> **EXERCISE DIRECTIONS**
Check every line of the listing below for "state", and report how many lines have it, as a number with nothing more.

=== Section Start ===

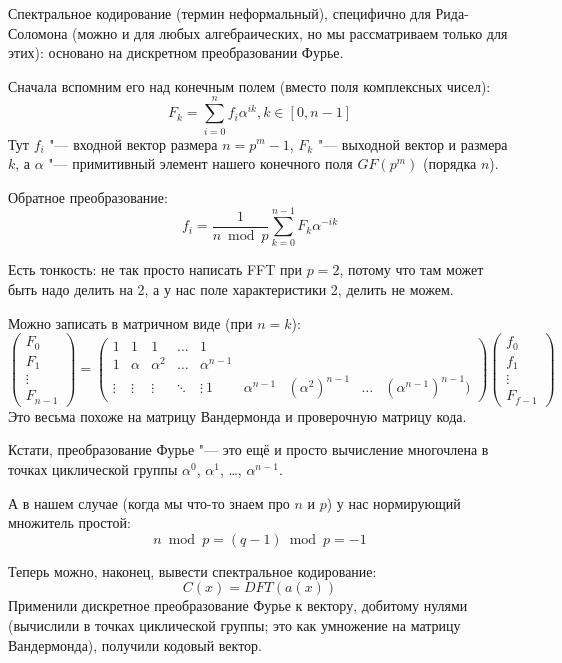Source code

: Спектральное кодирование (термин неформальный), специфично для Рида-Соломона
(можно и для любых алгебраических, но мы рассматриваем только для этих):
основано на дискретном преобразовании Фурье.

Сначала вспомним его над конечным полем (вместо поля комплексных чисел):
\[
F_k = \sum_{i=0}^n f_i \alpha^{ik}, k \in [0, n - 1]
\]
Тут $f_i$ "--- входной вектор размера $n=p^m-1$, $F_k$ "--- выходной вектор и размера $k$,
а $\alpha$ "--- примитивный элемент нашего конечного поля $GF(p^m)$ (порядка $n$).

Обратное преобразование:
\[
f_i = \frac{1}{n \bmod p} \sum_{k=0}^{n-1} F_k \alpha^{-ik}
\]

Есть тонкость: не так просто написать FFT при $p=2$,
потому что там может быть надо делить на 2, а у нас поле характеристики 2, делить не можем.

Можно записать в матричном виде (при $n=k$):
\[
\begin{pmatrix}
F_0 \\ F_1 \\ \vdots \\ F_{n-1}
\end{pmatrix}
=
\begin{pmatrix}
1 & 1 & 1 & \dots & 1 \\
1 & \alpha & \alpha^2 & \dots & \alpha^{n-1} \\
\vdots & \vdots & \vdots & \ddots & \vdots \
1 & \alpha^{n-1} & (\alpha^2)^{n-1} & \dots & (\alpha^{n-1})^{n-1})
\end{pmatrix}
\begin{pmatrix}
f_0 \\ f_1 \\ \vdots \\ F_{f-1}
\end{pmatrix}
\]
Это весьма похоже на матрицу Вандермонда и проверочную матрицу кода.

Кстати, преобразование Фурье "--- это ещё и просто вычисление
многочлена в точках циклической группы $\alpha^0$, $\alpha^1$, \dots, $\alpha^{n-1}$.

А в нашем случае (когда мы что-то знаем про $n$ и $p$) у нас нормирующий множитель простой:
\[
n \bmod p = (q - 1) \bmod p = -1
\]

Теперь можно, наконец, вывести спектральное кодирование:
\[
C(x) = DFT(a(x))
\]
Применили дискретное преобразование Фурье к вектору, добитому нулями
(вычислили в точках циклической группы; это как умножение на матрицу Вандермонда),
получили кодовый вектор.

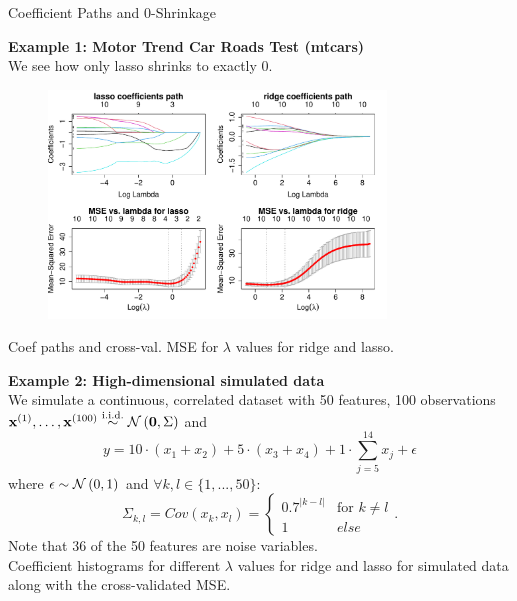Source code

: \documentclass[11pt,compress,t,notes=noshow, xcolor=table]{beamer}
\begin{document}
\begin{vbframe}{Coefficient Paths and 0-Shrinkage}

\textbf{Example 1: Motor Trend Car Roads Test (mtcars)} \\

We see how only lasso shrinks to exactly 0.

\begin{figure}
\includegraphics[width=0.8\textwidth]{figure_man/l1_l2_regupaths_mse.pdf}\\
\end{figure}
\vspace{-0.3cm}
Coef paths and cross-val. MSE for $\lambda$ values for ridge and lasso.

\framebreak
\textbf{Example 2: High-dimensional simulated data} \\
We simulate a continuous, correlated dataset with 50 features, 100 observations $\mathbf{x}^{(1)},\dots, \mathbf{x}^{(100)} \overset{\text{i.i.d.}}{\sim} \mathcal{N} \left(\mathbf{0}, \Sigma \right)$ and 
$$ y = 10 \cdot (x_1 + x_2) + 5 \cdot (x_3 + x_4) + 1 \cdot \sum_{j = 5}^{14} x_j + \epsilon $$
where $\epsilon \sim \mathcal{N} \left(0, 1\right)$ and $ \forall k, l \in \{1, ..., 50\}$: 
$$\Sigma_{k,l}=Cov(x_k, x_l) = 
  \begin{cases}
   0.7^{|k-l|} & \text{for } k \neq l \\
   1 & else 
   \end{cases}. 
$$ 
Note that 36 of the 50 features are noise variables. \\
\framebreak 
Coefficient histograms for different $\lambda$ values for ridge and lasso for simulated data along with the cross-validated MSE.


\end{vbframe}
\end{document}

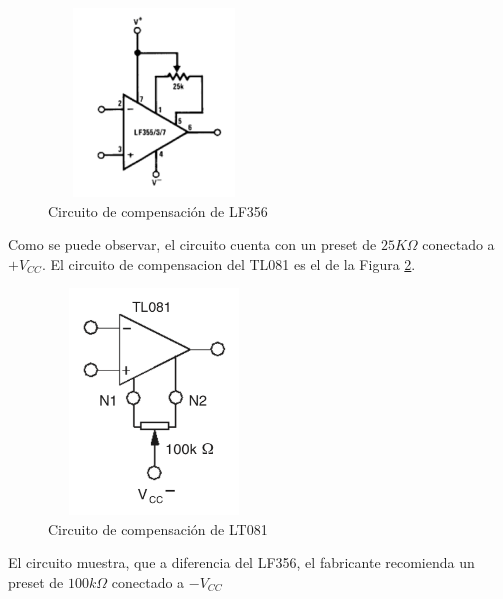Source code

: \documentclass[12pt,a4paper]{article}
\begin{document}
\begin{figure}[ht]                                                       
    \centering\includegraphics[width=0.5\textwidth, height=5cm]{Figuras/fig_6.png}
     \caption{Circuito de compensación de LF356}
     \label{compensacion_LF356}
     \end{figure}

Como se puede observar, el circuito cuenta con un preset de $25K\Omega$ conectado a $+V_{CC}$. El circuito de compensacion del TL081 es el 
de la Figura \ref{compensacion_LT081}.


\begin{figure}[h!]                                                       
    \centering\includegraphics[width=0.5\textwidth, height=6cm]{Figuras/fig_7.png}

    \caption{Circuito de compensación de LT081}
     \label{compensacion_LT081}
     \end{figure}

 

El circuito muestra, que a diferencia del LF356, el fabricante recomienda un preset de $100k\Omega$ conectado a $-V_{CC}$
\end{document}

=== Section End ===
=== Section Start ===

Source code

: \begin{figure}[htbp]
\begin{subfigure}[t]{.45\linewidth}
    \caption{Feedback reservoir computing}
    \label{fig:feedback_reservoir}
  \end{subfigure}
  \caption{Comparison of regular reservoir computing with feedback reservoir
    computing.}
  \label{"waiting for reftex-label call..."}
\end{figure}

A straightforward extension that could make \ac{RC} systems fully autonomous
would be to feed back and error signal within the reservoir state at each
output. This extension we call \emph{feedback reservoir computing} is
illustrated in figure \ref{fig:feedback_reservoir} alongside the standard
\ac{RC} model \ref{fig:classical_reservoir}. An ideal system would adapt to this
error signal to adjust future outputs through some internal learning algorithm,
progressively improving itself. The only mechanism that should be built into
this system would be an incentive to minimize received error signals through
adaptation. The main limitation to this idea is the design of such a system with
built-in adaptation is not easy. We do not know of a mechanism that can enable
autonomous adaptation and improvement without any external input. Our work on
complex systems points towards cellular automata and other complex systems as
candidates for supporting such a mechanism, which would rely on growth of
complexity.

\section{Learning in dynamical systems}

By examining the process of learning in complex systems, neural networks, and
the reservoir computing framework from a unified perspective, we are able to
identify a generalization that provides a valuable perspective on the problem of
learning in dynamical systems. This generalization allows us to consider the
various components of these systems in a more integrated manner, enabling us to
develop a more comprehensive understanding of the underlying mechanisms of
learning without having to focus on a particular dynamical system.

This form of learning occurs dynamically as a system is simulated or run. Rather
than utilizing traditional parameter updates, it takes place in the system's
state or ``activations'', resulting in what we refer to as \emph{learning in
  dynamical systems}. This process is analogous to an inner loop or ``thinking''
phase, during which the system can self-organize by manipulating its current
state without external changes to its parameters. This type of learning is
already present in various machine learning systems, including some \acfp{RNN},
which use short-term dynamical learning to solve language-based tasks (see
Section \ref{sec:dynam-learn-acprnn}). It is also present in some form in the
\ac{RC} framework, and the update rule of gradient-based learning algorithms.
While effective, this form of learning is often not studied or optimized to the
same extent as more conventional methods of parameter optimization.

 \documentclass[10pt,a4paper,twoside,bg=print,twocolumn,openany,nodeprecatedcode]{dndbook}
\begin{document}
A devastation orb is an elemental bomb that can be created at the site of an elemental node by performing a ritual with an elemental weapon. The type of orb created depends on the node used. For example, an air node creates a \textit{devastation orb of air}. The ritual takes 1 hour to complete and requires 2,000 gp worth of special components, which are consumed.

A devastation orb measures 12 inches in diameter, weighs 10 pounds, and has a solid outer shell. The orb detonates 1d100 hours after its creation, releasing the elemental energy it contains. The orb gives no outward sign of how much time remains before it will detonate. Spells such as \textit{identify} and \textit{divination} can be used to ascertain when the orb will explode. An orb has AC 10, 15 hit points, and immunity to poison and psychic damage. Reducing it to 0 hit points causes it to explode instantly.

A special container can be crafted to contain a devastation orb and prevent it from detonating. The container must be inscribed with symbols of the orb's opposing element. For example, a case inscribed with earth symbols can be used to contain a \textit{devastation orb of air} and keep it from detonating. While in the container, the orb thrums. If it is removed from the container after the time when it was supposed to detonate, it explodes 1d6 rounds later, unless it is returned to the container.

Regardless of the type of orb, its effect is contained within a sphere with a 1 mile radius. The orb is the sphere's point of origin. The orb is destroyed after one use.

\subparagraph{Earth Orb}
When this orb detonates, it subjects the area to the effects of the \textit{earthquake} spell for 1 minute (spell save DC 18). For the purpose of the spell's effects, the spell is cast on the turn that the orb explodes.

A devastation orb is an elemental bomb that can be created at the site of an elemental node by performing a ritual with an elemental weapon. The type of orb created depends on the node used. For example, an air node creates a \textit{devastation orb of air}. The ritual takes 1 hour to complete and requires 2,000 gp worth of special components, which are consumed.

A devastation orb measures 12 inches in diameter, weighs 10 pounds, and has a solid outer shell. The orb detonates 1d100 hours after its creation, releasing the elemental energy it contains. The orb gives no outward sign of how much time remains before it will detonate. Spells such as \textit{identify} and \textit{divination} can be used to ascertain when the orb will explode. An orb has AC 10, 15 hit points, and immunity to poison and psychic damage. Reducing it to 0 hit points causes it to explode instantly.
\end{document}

=== Section End ===
=== Section Start ===

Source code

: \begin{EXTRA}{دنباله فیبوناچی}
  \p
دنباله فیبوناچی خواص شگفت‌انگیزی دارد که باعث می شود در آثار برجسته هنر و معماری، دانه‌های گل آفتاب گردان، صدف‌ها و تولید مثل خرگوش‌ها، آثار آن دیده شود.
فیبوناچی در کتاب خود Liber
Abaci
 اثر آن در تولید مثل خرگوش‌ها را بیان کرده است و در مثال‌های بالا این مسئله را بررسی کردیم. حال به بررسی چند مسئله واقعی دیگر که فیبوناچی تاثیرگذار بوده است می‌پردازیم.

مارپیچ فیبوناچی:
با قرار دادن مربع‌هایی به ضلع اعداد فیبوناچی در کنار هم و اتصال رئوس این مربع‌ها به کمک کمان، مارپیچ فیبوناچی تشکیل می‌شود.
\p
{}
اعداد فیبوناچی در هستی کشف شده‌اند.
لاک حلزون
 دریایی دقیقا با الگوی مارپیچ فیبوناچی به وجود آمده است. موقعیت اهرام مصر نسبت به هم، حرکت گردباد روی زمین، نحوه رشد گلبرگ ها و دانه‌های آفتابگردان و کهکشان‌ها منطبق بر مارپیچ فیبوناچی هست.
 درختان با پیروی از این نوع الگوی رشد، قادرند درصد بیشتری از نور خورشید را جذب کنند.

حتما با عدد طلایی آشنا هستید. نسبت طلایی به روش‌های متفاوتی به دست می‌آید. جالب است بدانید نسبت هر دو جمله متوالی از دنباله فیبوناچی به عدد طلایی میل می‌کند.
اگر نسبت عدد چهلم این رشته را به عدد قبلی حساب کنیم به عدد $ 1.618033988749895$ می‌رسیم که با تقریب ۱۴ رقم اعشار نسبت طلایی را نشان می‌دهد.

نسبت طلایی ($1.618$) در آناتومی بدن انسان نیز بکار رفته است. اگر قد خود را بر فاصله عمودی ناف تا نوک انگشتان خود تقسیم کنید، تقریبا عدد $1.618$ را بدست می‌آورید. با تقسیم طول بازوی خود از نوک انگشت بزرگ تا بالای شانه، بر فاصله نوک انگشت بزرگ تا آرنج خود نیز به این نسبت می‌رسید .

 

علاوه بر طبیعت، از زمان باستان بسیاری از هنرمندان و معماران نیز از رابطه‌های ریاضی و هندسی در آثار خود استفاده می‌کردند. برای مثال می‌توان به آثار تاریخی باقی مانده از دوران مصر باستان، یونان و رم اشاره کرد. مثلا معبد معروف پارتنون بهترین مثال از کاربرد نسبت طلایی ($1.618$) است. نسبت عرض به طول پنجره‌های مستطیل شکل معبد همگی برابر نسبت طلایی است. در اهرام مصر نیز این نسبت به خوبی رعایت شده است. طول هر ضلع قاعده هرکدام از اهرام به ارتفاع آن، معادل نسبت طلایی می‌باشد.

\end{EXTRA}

=== Section End ===

> **RESULT OF THIS TASK**
3